Regulation of fructose metabolism and polymer synthesis by Fusobacterium nucleatum ATCC 10953

Abstract

Energy for the anaerobic growth of Fusobacterium nucleatum ATCC 10953 can be derived from the fermentation of sugar (fructose) or amino acid (glutamate). During growth on fructose, the cells formed large intracellular granules which after extraction yielded glucose by either acid or enzymatic hydrolysis. The endogenous polymer was subsequently metabolized, and after overnight incubation of the cells in buffer, the glucan granules were no longer detectable by electron microscopy. Anaerobically, washed cells grown previously on fructose fermented this sugar to a mixture of lactic, acetic, and butyric acids, and little intracellular glucan was formed. Aerobically, the cells slowly metabolized fructose to acetate. Provision of glutamic acid as an additional energy (ATP) source elicited rapid synthesis of polymer by glycolyzing cells. Intracellular granules were not present in glutamate-grown cells, and under anaerobic conditions, the resting cells failed to metabolize [14C] fructose. However, the addition of glutamic acid to the suspension resulted in the rapid accumulation of sugar by the cells. Approximately 15% of the 14C-labeled material was extractable with boiling water, and by 31P nuclear magnetic resonance spectroscopy, this phosphorylated derivative was identified as [14C]fructose-1-phosphate.
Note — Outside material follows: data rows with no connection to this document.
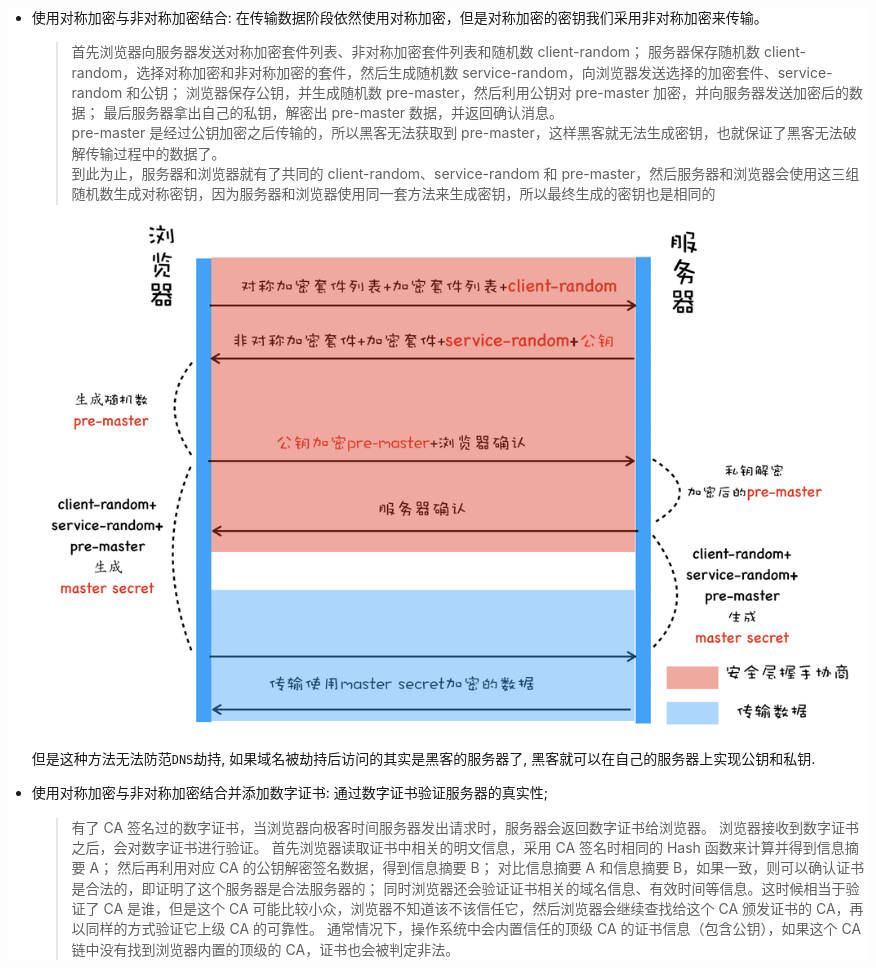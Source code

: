 + 使用对称加密与非对称加密结合: 在传输数据阶段依然使用对称加密，但是对称加密的密钥我们采用非对称加密来传输。

  >首先浏览器向服务器发送对称加密套件列表、非对称加密套件列表和随机数 client-random；
  服务器保存随机数 client-random，选择对称加密和非对称加密的套件，然后生成随机数 service-random，向浏览器发送选择的加密套件、service-random 和公钥；
  浏览器保存公钥，并生成随机数 pre-master，然后利用公钥对 pre-master 加密，并向服务器发送加密后的数据；
  最后服务器拿出自己的私钥，解密出 pre-master 数据，并返回确认消息。
  \
  pre-master 是经过公钥加密之后传输的，所以黑客无法获取到 pre-master，这样黑客就无法生成密钥，也就保证了黑客无法破解传输过程中的数据了。
  \
  到此为止，服务器和浏览器就有了共同的 client-random、service-random 和 pre-master，然后服务器和浏览器会使用这三组随机数生成对称密钥，因为服务器和浏览器使用同一套方法来生成密钥，所以最终生成的密钥也是相同的

  ![img](./img/HTTP_both.png)

  但是这种方法无法防范`DNS`劫持, 如果域名被劫持后访问的其实是黑客的服务器了, 黑客就可以在自己的服务器上实现公钥和私钥.

+ 使用对称加密与非对称加密结合并添加数字证书: 通过数字证书验证服务器的真实性;

  > 有了 CA 签名过的数字证书，当浏览器向极客时间服务器发出请求时，服务器会返回数字证书给浏览器。
  浏览器接收到数字证书之后，会对数字证书进行验证。
  首先浏览器读取证书中相关的明文信息，采用 CA 签名时相同的 Hash 函数来计算并得到信息摘要 A；
  然后再利用对应 CA 的公钥解密签名数据，得到信息摘要 B；
  对比信息摘要 A 和信息摘要 B，如果一致，则可以确认证书是合法的，即证明了这个服务器是合法服务器的；
  同时浏览器还会验证证书相关的域名信息、有效时间等信息。这时候相当于验证了 CA 是谁，但是这个 CA 可能比较小众，浏览器不知道该不该信任它，然后浏览器会继续查找给这个 CA 颁发证书的 CA，再以同样的方式验证它上级 CA 的可靠性。
  通常情况下，操作系统中会内置信任的顶级 CA 的证书信息（包含公钥），如果这个 CA 链中没有找到浏览器内置的顶级的 CA，证书也会被判定非法。
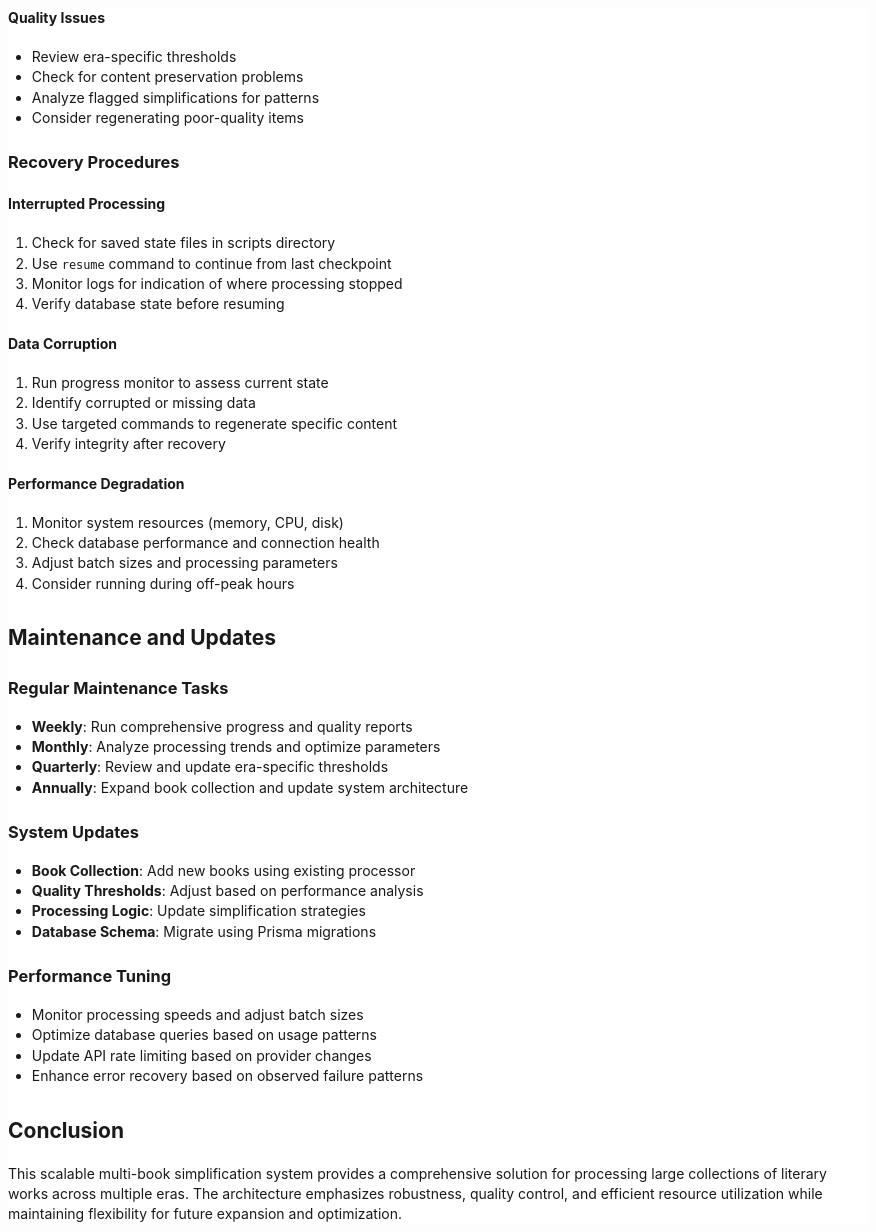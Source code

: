 #### Quality Issues
- Review era-specific thresholds
- Check for content preservation problems
- Analyze flagged simplifications for patterns  
- Consider regenerating poor-quality items

### Recovery Procedures

#### Interrupted Processing
1. Check for saved state files in scripts directory
2. Use `resume` command to continue from last checkpoint
3. Monitor logs for indication of where processing stopped
4. Verify database state before resuming

#### Data Corruption
1. Run progress monitor to assess current state
2. Identify corrupted or missing data
3. Use targeted commands to regenerate specific content
4. Verify integrity after recovery

#### Performance Degradation
1. Monitor system resources (memory, CPU, disk)
2. Check database performance and connection health
3. Adjust batch sizes and processing parameters
4. Consider running during off-peak hours

## Maintenance and Updates

### Regular Maintenance Tasks
- **Weekly**: Run comprehensive progress and quality reports
- **Monthly**: Analyze processing trends and optimize parameters
- **Quarterly**: Review and update era-specific thresholds
- **Annually**: Expand book collection and update system architecture

### System Updates
- **Book Collection**: Add new books using existing processor
- **Quality Thresholds**: Adjust based on performance analysis
- **Processing Logic**: Update simplification strategies
- **Database Schema**: Migrate using Prisma migrations

### Performance Tuning
- Monitor processing speeds and adjust batch sizes
- Optimize database queries based on usage patterns
- Update API rate limiting based on provider changes
- Enhance error recovery based on observed failure patterns

## Conclusion

This scalable multi-book simplification system provides a comprehensive solution for processing large collections of literary works across multiple eras. The architecture emphasizes robustness, quality control, and efficient resource utilization while maintaining flexibility for future expansion and optimization.
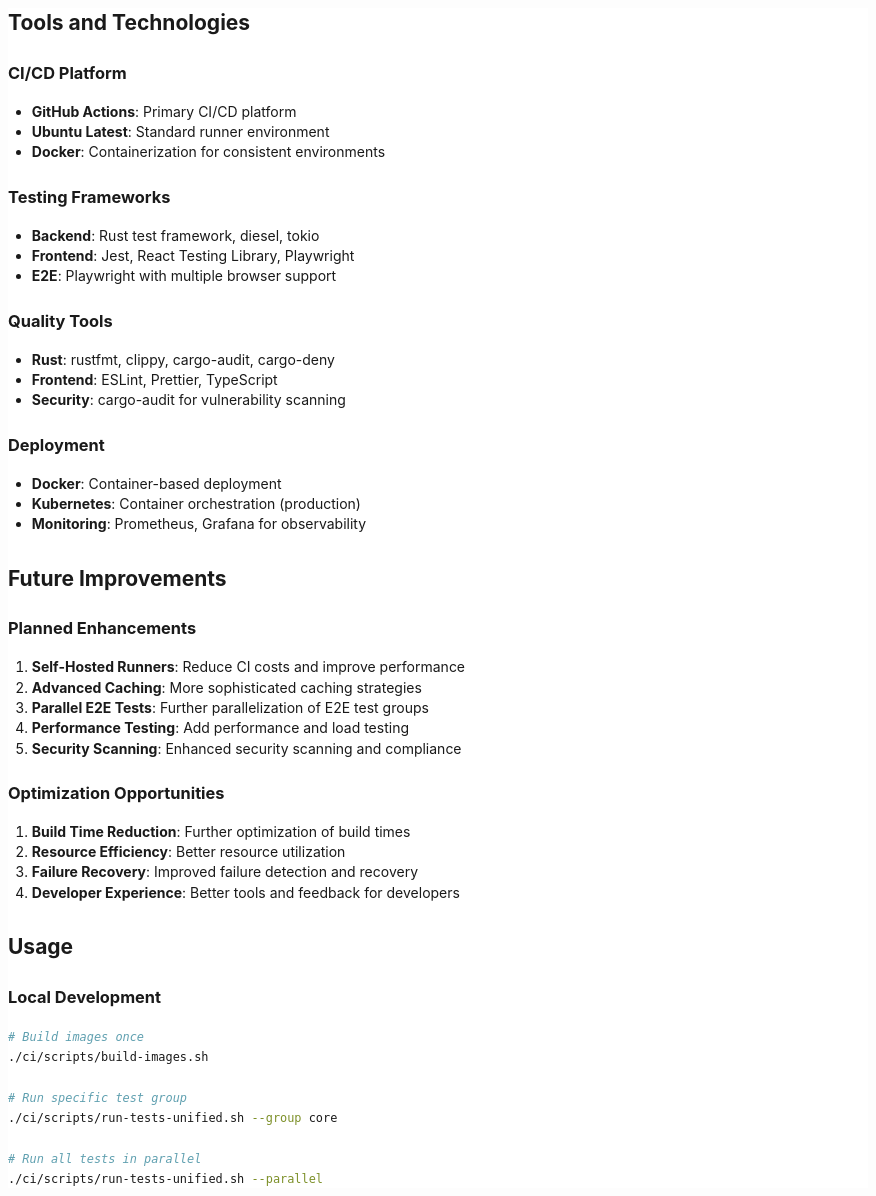## Tools and Technologies

### CI/CD Platform
- **GitHub Actions**: Primary CI/CD platform
- **Ubuntu Latest**: Standard runner environment
- **Docker**: Containerization for consistent environments

### Testing Frameworks
- **Backend**: Rust test framework, diesel, tokio
- **Frontend**: Jest, React Testing Library, Playwright
- **E2E**: Playwright with multiple browser support

### Quality Tools
- **Rust**: rustfmt, clippy, cargo-audit, cargo-deny
- **Frontend**: ESLint, Prettier, TypeScript
- **Security**: cargo-audit for vulnerability scanning

### Deployment
- **Docker**: Container-based deployment
- **Kubernetes**: Container orchestration (production)
- **Monitoring**: Prometheus, Grafana for observability

## Future Improvements

### Planned Enhancements
1. **Self-Hosted Runners**: Reduce CI costs and improve performance
2. **Advanced Caching**: More sophisticated caching strategies
3. **Parallel E2E Tests**: Further parallelization of E2E test groups
4. **Performance Testing**: Add performance and load testing
5. **Security Scanning**: Enhanced security scanning and compliance

### Optimization Opportunities
1. **Build Time Reduction**: Further optimization of build times
2. **Resource Efficiency**: Better resource utilization
3. **Failure Recovery**: Improved failure detection and recovery
4. **Developer Experience**: Better tools and feedback for developers

## Usage

### Local Development
```bash
# Build images once
./ci/scripts/build-images.sh

# Run specific test group
./ci/scripts/run-tests-unified.sh --group core

# Run all tests in parallel
./ci/scripts/run-tests-unified.sh --parallel
```
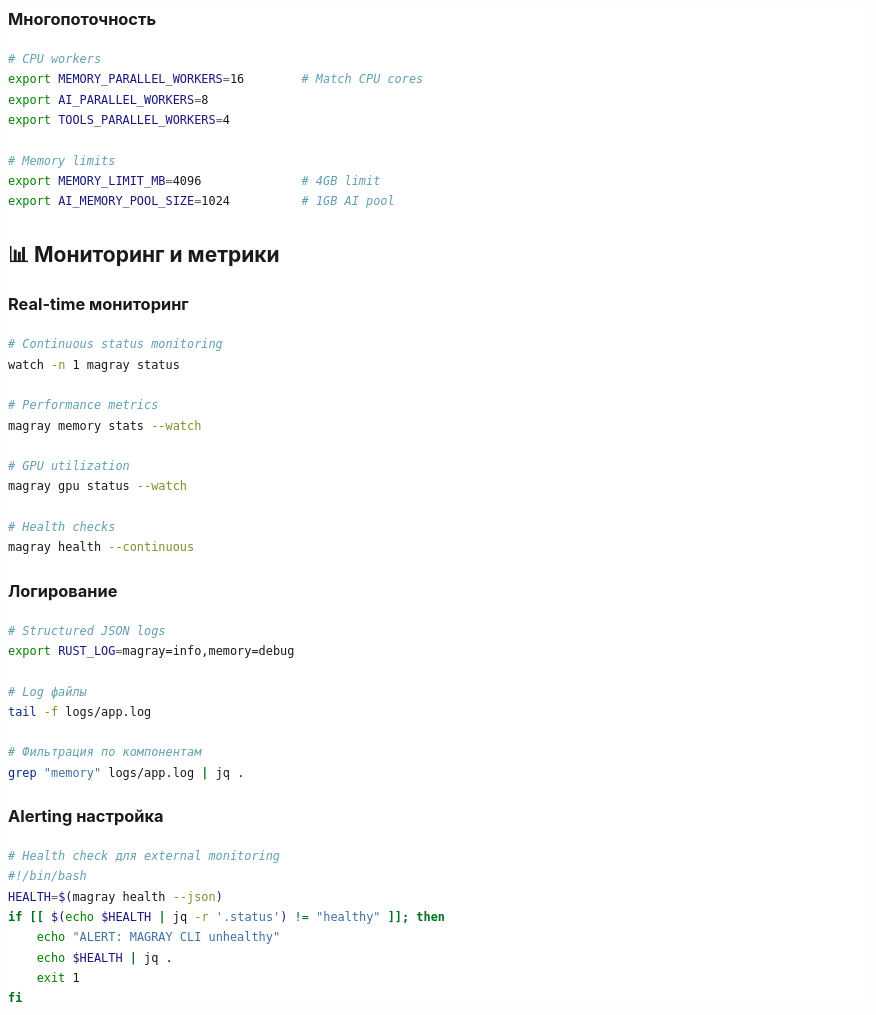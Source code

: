 ### Многопоточность

```bash
# CPU workers
export MEMORY_PARALLEL_WORKERS=16        # Match CPU cores
export AI_PARALLEL_WORKERS=8
export TOOLS_PARALLEL_WORKERS=4

# Memory limits
export MEMORY_LIMIT_MB=4096              # 4GB limit
export AI_MEMORY_POOL_SIZE=1024          # 1GB AI pool
```

## 📊 Мониторинг и метрики

### Real-time мониторинг

```bash
# Continuous status monitoring
watch -n 1 magray status

# Performance metrics
magray memory stats --watch

# GPU utilization
magray gpu status --watch

# Health checks
magray health --continuous
```

### Логирование

```bash
# Structured JSON logs
export RUST_LOG=magray=info,memory=debug

# Log файлы
tail -f logs/app.log

# Фильтрация по компонентам
grep "memory" logs/app.log | jq .
```

### Alerting настройка

```bash
# Health check для external monitoring
#!/bin/bash
HEALTH=$(magray health --json)
if [[ $(echo $HEALTH | jq -r '.status') != "healthy" ]]; then
    echo "ALERT: MAGRAY CLI unhealthy"
    echo $HEALTH | jq .
    exit 1
fi
```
The nonextractable material represented [14C]glucan polymer. Fructose-1-phosphate kinase activity in fructose-grown cells was fivefold greater than that in glutamate-grown cells. We suggest that the activity of fructose-1-phosphate kinase and the availability of ATP regulate the flow of fructose into either the glycolytic or polymer-synthesizing pathway in F. nucleatum.